I suck at being ordinary. Without the council of my heart, I am just a middle-aged guy playing The Sims. That is just not much to write home about.
I have installed Spore again, the world’s most epic strategy game ever, where you start as a small simple single-celled organism and evolve to dominate the galaxy, perhaps. I remember thinking, back in 2008, that I would like to play it for many years, filling thousands of planets with life. But this no longer appears to me a great way to spend my old age, if any. At least the Sims are a kind of model of the real world, more or less. Well, mostly less, but still. Perhaps at some point I shall learn to relate to aliens with three arms on their back and a head at each end, but it seems less than urgent at this time.
I made my way through one science fiction novel by the esteemed Vernor Vinge, may he live forever or as long as he wishes. But I got bogged down in the second, well written though it may be. SF kind of feels like a past thing for me now, no offense to the writer.
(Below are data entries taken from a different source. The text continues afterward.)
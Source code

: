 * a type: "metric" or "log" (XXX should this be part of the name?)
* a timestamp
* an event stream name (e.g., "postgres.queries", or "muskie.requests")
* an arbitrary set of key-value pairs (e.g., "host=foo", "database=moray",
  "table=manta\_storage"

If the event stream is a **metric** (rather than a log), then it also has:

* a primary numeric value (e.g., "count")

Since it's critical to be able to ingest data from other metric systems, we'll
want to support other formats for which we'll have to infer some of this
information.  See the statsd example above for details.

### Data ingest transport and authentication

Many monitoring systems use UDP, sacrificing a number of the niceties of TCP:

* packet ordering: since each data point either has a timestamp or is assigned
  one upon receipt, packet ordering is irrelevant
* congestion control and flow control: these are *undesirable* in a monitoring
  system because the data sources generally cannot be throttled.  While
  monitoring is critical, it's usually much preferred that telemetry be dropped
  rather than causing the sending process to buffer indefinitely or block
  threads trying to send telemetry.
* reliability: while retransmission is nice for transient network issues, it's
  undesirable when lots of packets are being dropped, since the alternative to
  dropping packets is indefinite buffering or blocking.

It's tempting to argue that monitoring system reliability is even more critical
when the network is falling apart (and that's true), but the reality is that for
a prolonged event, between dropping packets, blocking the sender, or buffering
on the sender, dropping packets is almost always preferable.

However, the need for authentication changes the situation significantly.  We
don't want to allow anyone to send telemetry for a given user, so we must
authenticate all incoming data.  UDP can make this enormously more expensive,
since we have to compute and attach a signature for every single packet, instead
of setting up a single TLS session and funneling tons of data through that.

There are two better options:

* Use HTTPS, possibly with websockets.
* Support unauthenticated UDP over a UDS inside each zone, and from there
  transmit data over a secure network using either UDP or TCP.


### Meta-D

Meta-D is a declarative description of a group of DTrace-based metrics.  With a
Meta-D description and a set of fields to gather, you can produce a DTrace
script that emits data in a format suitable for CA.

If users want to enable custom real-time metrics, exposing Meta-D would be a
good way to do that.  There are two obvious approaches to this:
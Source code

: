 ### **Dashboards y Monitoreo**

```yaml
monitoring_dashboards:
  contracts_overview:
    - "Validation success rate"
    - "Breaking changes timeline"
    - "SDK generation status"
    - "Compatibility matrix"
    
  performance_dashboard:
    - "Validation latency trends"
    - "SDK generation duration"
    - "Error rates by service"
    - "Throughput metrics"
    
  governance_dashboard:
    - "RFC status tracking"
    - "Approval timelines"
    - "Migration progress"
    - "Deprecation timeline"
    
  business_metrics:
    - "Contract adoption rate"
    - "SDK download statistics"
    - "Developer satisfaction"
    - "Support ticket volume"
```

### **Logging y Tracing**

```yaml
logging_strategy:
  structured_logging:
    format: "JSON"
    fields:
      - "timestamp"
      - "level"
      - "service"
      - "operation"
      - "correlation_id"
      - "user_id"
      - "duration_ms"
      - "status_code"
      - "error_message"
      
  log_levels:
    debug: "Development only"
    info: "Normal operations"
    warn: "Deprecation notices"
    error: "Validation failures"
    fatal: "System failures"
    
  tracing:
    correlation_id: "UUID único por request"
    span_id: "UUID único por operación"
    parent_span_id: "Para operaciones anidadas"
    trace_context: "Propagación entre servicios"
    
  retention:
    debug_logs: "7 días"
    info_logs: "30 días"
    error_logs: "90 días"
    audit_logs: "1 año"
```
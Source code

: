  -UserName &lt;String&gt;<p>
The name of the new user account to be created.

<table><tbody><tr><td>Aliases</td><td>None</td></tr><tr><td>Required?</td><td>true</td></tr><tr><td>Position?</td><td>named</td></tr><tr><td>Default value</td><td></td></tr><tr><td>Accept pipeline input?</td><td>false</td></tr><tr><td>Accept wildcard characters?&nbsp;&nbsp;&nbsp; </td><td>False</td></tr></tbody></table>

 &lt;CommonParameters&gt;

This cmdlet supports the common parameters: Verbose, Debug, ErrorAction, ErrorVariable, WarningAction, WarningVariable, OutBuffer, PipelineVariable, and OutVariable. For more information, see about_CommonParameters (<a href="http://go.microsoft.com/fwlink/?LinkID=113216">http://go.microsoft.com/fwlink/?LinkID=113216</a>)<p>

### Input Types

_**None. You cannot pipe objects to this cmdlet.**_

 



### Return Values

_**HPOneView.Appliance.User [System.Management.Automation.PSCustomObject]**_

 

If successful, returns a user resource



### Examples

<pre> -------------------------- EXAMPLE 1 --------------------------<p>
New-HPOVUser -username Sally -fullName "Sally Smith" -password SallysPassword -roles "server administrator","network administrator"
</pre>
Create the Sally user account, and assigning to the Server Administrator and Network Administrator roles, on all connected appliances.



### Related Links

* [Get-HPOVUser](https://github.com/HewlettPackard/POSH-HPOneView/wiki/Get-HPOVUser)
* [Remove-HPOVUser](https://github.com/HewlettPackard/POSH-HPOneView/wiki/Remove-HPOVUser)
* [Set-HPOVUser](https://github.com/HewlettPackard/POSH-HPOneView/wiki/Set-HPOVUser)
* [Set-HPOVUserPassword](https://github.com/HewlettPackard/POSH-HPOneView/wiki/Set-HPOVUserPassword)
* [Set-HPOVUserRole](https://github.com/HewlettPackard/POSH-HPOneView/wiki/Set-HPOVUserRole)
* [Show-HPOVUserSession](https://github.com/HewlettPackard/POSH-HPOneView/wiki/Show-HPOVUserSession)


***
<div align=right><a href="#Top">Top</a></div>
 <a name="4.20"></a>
The different discontent inside me is this, that I am not discontent with my conditions, by and large. I have more than enough food, clothes, space, computers and so on. I thoroughly enjoy being single. I have the 24 hours a day that each mortal is allotted, hard to complain about that. It is myself I am underwhelmed by.
I really don’t think I can give off much brightness by myself. What I have to share of value seems to come not really from me as such, but from the deeper part in me, from whatever structure has been built there in my subconscious, or from whatever being(s?) have set up camp there. How long has it been that way? Pretty long, I think. But how can I be sure I have got this right? Anyone who has revelations think they are awesome, I am sure. Yet some lead people astray, and some are just dumb, or miss the points that are worthwhile. The true nature of the tree is best deemed by its fruit, and the true nature of revelation is deemed by the virtue it imparts. This is what limits me, but not as much as it should, I fear.
As Elias Aslaksen says somewhere: “The speed of a human is like the lightning when it comes to puff himself up, but slower than the snail when it comes to humbling himself.” And that, when applied to myself, is grounds for discontent. Although a different one from what I had when I grew up, thank the Light.